(Available data):
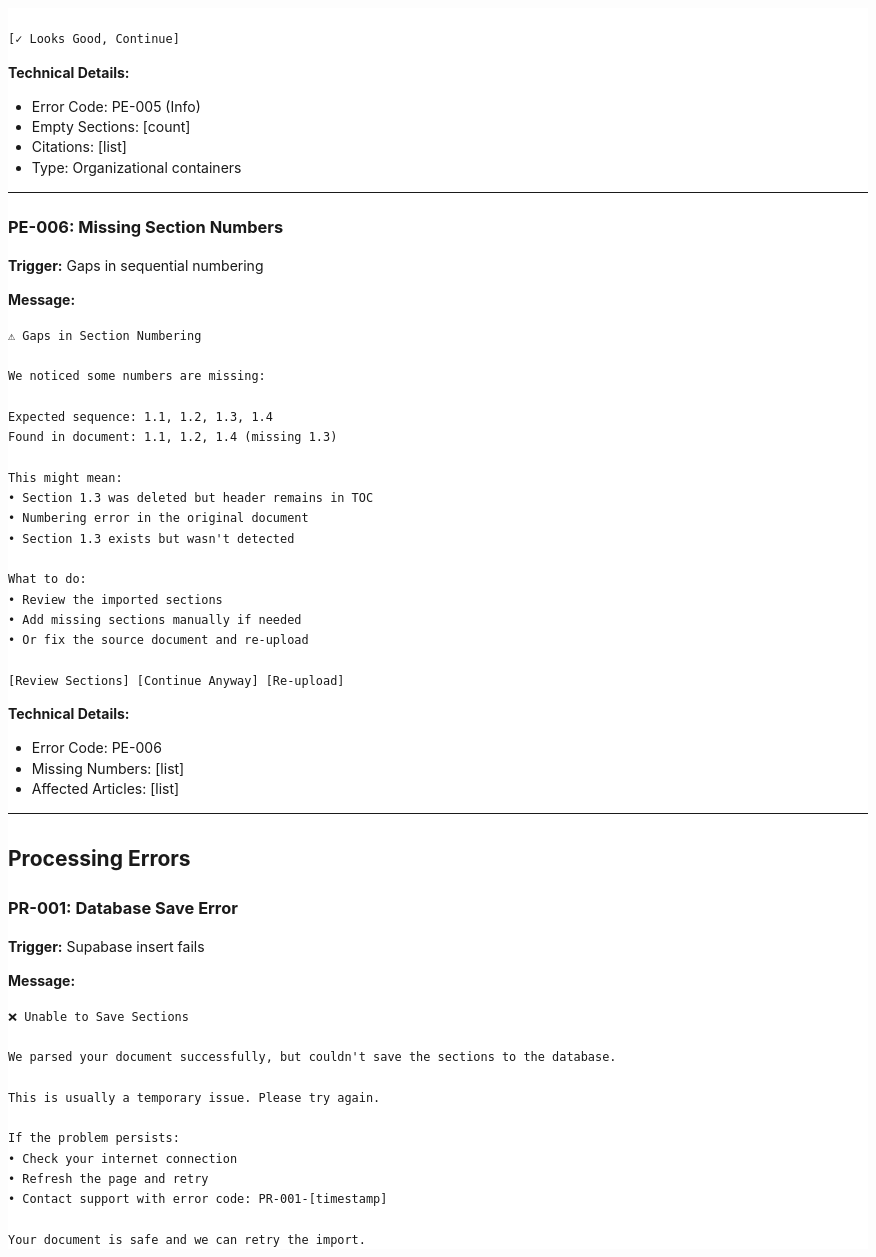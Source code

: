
 ```

[✓ Looks Good, Continue]
```

**Technical Details:**
- Error Code: PE-005 (Info)
- Empty Sections: [count]
- Citations: [list]
- Type: Organizational containers

---

### PE-006: Missing Section Numbers

**Trigger:** Gaps in sequential numbering

**Message:**
```
⚠️ Gaps in Section Numbering

We noticed some numbers are missing:

Expected sequence: 1.1, 1.2, 1.3, 1.4
Found in document: 1.1, 1.2, 1.4 (missing 1.3)

This might mean:
• Section 1.3 was deleted but header remains in TOC
• Numbering error in the original document
• Section 1.3 exists but wasn't detected

What to do:
• Review the imported sections
• Add missing sections manually if needed
• Or fix the source document and re-upload

[Review Sections] [Continue Anyway] [Re-upload]
```

**Technical Details:**
- Error Code: PE-006
- Missing Numbers: [list]
- Affected Articles: [list]

---

## Processing Errors

### PR-001: Database Save Error

**Trigger:** Supabase insert fails

**Message:**
```
❌ Unable to Save Sections

We parsed your document successfully, but couldn't save the sections to the database.

This is usually a temporary issue. Please try again.

If the problem persists:
• Check your internet connection
• Refresh the page and retry
• Contact support with error code: PR-001-[timestamp]

Your document is safe and we can retry the import.

```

(Task objective): Take from the entries every line that has the string "Trigger".

(Output below):
**Trigger:** Gaps in sequential numbering
**Trigger:** Supabase insert fails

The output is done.